# Missing a new Axminster catalogue ? worry no more.....



## Rhossydd (14 Jan 2016)

For turners that might miss the entertainment of browsing a new Axminster catalogue this year (there won't be any more), have a look at Style and Bates latest catalogue; http://www.stilesandbates.co.uk/

It's really well produced with more to read that just boring tool descriptions, it's even got some simple projects explained in a section at the back. Overall more interesting than the latest Woodturning magazine _and_ their catalogue is free. 

It's certainly ensured I'll make the trip down there to pick up some more timber later this year. A company worth supporting.


----------



## monkeybiter (14 Jan 2016)

I've been to Stiles and Bates a couple of times when in the area, they are really lovely people, friendly and welcoming and will offer a cup of tea as well. Loads of stock too.
I highly recommend a visit.


----------



## Dalboy (14 Jan 2016)

And always have seats for the wives to sit down as well as a nice warm fire on those cold days. I am a little more fortunate in that they are only just down the road 18 miles


----------



## Sheptonphil (14 Jan 2016)

Had a S&B catalogue through the letterbox last week. Still reading the articles today. 

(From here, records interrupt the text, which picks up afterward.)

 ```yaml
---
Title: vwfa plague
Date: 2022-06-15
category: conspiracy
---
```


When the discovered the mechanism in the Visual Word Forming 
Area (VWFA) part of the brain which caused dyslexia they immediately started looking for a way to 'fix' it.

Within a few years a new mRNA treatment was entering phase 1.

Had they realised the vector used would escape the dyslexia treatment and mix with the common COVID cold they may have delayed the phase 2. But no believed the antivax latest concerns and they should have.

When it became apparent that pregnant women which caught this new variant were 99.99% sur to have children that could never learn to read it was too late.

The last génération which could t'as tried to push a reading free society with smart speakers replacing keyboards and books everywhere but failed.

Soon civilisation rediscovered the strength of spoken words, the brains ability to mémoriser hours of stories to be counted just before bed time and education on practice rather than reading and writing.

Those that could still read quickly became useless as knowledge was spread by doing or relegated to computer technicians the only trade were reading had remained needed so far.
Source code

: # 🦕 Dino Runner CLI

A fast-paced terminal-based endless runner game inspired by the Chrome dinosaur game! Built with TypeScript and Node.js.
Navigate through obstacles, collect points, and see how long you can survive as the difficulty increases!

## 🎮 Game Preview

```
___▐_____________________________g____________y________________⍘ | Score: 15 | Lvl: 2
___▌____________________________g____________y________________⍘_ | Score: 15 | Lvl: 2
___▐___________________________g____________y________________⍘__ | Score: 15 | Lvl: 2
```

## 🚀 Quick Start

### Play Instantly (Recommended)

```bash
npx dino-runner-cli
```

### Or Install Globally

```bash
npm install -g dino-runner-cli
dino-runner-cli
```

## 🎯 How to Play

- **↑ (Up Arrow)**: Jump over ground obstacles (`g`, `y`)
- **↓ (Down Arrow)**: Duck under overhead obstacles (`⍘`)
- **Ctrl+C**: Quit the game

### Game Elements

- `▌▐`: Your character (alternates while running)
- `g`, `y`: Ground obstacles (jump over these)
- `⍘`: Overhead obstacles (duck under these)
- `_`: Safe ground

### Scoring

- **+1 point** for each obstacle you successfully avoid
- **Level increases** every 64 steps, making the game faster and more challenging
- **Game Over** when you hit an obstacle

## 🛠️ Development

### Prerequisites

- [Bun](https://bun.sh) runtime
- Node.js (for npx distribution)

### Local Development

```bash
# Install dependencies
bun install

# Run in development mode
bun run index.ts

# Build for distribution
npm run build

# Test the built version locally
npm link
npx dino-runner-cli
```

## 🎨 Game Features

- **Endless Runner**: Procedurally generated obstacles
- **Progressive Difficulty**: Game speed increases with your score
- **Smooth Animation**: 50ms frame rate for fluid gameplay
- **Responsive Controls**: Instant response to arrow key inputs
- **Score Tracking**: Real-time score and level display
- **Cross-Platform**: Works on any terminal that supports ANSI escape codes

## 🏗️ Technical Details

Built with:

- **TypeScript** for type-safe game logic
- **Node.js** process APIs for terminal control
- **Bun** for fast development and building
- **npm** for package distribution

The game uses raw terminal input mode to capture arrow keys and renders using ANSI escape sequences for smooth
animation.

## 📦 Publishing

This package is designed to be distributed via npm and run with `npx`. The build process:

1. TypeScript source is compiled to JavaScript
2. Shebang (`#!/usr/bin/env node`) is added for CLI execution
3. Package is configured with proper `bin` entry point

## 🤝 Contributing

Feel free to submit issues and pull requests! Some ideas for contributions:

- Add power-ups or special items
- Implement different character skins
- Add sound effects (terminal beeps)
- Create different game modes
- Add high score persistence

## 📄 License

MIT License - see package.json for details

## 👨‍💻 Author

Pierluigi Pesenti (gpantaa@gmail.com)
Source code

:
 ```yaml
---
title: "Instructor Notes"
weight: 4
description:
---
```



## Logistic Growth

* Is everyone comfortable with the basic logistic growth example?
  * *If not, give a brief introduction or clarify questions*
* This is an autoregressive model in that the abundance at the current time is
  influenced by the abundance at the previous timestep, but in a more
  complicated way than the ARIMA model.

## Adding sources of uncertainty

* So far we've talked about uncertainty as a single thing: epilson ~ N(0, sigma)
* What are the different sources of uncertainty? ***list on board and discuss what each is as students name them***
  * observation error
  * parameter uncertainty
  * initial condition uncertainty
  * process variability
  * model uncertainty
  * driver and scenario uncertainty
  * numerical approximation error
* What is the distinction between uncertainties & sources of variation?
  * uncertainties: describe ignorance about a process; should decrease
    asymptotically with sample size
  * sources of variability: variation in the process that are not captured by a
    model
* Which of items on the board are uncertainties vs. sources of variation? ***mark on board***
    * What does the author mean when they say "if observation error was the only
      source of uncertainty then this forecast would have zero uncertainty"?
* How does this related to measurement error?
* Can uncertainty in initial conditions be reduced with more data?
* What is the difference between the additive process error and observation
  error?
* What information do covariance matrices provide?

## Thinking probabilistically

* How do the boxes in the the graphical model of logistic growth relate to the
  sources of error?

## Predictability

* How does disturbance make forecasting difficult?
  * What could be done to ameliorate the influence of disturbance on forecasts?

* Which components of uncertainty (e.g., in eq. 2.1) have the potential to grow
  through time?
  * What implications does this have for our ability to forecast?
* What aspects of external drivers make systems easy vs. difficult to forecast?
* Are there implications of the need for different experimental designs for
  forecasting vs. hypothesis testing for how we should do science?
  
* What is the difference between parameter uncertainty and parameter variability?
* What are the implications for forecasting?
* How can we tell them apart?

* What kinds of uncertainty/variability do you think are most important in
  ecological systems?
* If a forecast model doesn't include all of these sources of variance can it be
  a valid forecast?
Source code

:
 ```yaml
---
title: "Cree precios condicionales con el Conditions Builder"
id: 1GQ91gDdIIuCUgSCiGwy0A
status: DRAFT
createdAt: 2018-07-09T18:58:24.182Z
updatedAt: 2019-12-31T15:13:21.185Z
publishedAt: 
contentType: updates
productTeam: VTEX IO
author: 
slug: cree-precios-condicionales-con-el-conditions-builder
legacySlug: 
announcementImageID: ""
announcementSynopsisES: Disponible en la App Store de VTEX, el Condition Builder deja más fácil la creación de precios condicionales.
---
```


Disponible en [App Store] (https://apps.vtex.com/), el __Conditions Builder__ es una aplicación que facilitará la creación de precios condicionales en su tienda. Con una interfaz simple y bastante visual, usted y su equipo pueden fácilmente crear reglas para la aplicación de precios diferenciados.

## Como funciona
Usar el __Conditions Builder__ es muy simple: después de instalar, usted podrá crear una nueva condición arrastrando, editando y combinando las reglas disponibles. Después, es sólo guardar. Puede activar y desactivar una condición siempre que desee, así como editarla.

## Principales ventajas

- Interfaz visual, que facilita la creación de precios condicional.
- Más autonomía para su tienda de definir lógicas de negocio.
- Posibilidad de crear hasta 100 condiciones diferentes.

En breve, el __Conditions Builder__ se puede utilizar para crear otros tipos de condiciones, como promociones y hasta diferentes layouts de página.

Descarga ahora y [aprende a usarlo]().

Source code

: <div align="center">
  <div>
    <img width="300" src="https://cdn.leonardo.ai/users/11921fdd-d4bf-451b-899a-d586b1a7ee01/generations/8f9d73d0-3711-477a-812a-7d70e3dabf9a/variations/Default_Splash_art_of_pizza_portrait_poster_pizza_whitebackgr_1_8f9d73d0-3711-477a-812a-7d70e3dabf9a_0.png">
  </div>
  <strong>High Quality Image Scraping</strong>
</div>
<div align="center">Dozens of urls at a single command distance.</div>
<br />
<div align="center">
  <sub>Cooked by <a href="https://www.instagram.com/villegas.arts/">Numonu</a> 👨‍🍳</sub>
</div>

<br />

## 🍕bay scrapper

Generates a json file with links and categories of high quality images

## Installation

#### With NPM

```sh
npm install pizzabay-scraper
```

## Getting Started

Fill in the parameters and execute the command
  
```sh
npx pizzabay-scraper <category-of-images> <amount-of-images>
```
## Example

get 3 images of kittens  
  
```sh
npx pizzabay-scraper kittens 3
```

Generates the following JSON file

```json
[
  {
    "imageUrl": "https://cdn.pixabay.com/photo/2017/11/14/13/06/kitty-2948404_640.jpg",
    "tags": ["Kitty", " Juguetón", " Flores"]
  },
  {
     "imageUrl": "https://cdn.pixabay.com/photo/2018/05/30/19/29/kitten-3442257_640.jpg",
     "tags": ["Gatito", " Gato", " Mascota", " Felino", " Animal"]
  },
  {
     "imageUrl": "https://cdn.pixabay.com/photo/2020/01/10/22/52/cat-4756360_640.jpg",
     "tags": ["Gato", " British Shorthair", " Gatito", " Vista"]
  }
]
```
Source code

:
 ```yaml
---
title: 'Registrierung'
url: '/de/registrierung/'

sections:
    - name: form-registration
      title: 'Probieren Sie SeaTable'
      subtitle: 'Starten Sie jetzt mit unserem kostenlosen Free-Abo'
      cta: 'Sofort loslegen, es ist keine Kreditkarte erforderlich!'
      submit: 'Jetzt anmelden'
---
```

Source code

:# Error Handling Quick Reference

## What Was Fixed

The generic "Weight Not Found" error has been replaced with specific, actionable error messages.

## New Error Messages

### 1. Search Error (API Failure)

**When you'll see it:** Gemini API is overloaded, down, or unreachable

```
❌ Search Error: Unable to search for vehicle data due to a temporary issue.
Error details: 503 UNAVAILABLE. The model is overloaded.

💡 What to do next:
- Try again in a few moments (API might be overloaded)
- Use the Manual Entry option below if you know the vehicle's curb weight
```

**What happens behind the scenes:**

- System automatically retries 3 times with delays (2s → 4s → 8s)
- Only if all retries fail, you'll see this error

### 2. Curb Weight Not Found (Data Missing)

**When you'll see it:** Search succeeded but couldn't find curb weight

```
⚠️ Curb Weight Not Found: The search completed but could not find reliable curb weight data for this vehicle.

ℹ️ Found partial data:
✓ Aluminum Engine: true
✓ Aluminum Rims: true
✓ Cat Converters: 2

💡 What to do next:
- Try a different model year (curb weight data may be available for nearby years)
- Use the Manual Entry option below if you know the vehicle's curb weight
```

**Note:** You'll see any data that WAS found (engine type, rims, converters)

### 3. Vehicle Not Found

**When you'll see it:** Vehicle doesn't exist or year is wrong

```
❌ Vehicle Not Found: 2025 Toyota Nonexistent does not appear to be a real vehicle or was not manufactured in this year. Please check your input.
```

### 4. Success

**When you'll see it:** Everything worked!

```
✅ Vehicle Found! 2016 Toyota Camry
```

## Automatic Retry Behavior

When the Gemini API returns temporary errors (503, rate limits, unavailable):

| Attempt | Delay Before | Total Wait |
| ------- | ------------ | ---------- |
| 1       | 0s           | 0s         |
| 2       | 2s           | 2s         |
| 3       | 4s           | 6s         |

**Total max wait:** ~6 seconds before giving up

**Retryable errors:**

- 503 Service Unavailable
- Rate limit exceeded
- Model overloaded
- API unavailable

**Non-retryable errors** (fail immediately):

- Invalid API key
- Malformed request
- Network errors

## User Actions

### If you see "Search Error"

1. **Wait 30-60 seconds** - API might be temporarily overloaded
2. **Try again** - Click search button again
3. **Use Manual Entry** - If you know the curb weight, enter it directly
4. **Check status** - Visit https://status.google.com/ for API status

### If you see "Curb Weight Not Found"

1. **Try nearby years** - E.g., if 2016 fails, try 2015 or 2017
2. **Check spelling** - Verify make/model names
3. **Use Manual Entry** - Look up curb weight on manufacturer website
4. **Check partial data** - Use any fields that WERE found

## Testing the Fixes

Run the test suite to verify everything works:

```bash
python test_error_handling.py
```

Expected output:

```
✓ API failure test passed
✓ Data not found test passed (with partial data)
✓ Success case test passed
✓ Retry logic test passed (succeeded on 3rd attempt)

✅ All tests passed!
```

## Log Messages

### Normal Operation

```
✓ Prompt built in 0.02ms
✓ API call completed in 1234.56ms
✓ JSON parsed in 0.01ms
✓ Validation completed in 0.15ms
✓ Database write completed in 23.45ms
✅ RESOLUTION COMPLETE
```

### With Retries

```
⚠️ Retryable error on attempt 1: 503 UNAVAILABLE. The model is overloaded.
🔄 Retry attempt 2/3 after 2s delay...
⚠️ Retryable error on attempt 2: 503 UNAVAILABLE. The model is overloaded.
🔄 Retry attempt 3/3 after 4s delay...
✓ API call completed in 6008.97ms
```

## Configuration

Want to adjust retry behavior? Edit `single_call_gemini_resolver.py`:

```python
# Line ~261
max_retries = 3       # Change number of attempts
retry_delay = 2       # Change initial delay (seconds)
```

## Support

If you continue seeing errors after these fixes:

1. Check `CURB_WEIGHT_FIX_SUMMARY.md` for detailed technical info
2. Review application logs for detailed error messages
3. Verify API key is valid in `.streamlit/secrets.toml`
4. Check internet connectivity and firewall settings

Good bog time reading for sure. 

Their reveals of the new Record lathes should just about kill the sales of old stock in some stores. Going to mt2 for a start on the larger ones. 

Phil


----------



## Rorschach (14 Jan 2016)

No more axminster catalogue, I loved sitting down and looking through that, much better than online


----------



## Honest John (14 Jan 2016)

+1 for the Stiles and Bates catalogue. Always been a good read, and damn nice people to do business with, although mine has always been by post. I shall miss the AXY catalogue all the same. I find their search engine tedious often finding hundreds of non related (seemingly) items and struggling to find the one you want! I find it is easier to find things on line by navigating through the menus rare than searching the site. I for ne would happily pay for their catalogue if it was an option. Maplins have done this with their electronics (less so these days) catalogues that I have bought for over 20 years.


----------



## Rorschach (15 Jan 2016)

The most essential catalogue for me (MSC J&L Industrial) have also stopped doing a catalogue, considering what they sell I think this is bad idea, their website is complicated and poorly designed, I always ordered using the catalogue to get my ref number and then type that direct into the site. Trying to search for the best price on a 150mm long 1.5mm split point high helix twist drill is nigh on imposible, with the catalogue it was easily done with a cuppa.


----------



## NazNomad (15 Jan 2016)

Lovely, just requested one. Combined with the StewMac catalogue that should keep me busy on the toilet for many months.


----------



## Phil Pascoe (20 Jan 2016)

Just got mine today - an excellent bit of reference.


----------



## SVB (20 Jan 2016)

phil.p":s6t4veff said:


> Just got mine today - an excellent bit of reference.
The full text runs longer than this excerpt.